* TASK *
From the listing below, pull out all lines with "knowledge" in them.
BEGIN DATA IN THIS EXERCISE
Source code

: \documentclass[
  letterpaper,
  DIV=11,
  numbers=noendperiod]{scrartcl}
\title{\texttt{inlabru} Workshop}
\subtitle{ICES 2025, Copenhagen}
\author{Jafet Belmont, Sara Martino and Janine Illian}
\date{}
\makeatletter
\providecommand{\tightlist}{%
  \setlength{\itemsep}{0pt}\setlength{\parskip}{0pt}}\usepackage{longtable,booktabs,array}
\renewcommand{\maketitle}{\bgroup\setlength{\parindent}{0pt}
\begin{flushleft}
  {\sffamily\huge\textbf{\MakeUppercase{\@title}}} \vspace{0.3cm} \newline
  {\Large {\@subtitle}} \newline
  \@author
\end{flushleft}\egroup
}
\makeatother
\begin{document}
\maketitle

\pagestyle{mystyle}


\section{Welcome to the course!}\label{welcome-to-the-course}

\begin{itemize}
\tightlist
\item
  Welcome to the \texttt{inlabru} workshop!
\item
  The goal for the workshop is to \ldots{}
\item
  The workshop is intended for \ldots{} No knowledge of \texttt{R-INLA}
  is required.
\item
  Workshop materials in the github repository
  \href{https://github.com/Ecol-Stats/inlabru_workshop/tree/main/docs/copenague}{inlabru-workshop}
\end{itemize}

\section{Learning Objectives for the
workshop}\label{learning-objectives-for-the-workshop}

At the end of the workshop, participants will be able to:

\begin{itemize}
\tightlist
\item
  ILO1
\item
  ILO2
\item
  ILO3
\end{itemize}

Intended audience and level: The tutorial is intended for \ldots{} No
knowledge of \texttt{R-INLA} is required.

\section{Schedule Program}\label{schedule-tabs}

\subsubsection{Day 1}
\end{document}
END DATA IN THIS EXERCISE
* ANSWER TO THE PROBLEM *
  The workshop is intended for \ldots{} No knowledge of \texttt{R-INLA}
knowledge of \texttt{R-INLA} is required.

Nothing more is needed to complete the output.